WHAT YOU HAVE TO DO
Your response should consist solely of the lines from the one containing "L| < \epsilon\]" through the end of the data, copied exactly.

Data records
/---
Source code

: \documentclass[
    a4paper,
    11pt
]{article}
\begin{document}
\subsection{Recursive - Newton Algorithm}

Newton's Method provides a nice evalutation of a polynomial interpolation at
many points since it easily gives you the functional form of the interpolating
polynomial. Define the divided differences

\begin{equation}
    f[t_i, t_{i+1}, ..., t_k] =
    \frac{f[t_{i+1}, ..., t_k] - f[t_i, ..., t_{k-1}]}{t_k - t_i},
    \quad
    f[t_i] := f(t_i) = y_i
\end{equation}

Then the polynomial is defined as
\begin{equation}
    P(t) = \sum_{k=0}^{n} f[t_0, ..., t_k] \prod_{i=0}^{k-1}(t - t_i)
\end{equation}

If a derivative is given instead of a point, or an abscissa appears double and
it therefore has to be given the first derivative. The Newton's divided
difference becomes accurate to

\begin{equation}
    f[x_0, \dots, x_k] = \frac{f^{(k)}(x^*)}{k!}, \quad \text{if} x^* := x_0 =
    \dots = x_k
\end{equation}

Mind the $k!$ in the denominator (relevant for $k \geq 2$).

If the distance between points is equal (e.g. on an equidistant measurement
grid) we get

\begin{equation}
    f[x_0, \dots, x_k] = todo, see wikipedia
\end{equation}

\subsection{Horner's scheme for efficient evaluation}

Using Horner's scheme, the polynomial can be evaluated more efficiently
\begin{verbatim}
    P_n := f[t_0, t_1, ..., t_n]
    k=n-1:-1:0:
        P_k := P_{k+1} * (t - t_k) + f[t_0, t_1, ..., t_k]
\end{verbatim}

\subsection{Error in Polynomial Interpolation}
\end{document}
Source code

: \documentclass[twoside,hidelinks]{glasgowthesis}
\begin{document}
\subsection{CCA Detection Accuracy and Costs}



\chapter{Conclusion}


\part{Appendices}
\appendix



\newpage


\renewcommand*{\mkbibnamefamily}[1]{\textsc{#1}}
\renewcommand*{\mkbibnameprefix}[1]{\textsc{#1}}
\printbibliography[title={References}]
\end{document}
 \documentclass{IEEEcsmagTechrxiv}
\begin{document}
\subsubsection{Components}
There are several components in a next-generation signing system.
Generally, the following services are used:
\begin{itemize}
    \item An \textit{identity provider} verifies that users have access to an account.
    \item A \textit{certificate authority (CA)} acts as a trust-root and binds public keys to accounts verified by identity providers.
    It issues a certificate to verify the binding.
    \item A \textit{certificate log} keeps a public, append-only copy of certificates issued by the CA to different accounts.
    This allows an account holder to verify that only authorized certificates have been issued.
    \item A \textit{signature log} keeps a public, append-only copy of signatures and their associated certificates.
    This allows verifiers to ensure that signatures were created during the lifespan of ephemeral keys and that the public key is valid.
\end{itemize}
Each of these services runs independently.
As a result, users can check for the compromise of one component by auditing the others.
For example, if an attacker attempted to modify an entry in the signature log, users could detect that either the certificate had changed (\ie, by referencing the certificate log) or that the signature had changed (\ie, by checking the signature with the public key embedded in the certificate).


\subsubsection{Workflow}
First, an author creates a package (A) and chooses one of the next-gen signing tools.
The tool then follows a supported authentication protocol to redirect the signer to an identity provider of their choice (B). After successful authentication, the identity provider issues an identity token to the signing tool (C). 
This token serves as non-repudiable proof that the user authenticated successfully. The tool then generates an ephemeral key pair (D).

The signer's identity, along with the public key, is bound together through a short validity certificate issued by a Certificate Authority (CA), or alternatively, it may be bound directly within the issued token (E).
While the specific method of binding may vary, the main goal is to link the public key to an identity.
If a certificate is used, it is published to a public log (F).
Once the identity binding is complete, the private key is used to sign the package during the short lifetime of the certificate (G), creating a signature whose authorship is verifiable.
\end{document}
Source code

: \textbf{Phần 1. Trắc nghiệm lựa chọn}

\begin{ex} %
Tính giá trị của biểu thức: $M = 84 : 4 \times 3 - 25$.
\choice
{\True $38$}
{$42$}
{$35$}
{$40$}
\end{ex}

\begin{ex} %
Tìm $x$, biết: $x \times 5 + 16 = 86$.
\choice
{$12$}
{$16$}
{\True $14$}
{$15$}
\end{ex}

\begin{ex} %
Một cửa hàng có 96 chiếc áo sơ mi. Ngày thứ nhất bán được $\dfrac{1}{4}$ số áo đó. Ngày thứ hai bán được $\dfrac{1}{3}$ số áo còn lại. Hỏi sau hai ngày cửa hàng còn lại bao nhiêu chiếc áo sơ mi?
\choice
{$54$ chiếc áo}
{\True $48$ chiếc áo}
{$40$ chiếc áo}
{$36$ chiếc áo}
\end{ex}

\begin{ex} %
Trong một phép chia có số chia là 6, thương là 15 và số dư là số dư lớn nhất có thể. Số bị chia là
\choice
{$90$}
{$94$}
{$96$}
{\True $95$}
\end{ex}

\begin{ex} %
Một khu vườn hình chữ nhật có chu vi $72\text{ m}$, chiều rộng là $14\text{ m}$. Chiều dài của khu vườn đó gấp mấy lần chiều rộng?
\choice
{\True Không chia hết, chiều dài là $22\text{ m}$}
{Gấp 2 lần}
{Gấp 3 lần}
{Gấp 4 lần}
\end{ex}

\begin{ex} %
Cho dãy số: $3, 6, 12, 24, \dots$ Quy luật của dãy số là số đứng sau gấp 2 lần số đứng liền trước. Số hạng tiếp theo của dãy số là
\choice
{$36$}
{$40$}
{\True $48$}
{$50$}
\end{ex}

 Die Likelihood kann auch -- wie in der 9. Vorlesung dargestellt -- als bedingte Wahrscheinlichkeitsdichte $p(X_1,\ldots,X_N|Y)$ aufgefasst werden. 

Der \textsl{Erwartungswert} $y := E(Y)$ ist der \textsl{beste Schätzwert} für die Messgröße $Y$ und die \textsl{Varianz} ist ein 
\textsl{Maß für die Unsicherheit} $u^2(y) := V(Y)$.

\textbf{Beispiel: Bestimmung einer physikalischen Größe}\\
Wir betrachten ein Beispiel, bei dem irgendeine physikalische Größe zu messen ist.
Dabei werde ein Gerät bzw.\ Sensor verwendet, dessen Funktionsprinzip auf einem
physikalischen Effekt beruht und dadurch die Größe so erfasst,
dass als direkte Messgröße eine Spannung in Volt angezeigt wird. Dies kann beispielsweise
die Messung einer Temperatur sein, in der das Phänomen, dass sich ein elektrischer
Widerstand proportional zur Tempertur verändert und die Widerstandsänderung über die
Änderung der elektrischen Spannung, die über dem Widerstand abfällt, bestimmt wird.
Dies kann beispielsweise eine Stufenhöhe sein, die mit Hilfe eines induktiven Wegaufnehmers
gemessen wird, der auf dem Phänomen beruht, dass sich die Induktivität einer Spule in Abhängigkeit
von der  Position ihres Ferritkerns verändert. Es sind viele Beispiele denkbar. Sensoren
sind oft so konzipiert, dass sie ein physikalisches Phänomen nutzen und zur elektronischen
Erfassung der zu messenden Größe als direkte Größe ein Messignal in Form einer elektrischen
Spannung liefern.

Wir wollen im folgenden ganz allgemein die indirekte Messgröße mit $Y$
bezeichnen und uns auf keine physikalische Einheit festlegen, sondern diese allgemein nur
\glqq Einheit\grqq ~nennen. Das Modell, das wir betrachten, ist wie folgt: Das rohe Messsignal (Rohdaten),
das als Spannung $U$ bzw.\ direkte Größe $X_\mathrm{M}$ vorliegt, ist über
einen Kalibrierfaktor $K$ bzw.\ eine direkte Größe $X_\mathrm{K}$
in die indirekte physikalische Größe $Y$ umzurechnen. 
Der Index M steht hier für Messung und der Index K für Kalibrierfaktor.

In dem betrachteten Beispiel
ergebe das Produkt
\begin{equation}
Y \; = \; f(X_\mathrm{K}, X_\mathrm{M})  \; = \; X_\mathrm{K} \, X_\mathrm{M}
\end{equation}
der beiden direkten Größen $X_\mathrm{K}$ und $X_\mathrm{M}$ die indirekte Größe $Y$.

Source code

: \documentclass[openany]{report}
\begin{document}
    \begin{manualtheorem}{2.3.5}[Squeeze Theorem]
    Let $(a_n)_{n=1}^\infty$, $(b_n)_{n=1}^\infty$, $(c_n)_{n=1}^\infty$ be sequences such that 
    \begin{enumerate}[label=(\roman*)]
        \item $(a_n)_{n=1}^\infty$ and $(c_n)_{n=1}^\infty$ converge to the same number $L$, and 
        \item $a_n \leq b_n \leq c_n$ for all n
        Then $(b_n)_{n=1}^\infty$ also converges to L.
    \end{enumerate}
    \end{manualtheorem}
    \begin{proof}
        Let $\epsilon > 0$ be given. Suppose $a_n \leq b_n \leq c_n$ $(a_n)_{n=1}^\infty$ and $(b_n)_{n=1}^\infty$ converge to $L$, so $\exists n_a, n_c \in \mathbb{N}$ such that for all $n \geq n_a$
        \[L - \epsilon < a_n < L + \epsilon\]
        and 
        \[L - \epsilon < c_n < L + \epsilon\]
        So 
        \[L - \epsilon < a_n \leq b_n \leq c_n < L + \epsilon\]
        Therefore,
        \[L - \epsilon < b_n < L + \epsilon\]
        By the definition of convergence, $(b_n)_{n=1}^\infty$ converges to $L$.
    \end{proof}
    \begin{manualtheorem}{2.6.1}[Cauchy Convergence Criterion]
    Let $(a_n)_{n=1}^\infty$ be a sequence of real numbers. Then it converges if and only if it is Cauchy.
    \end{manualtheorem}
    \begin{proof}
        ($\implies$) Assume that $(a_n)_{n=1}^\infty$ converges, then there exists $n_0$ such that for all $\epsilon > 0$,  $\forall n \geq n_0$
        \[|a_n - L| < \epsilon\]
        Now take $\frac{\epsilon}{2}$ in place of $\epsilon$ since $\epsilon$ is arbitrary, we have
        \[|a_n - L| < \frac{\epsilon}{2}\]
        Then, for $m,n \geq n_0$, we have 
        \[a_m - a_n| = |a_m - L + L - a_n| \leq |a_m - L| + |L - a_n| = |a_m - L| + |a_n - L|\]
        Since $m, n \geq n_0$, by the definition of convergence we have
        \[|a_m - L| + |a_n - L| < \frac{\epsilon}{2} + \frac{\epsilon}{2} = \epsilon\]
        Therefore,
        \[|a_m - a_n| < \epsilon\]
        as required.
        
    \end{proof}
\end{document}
\---
THE ANSWER
        \[|a_n - L| < \epsilon\]
        Now take $\frac{\epsilon}{2}$ in place of $\epsilon$ since $\epsilon$ is arbitrary, we have
        \[|a_n - L| < \frac{\epsilon}{2}\]
        Then, for $m,n \geq n_0$, we have 
        \[a_m - a_n| = |a_m - L + L - a_n| \leq |a_m - L| + |L - a_n| = |a_m - L| + |a_n - L|\]
        Since $m, n \geq n_0$, by the definition of convergence we have
        \[|a_m - L| + |a_n - L| < \frac{\epsilon}{2} + \frac{\epsilon}{2} = \epsilon\]
        Therefore,
        \[|a_m - a_n| < \epsilon\]
        as required.
        
    \end{proof}
\end{document}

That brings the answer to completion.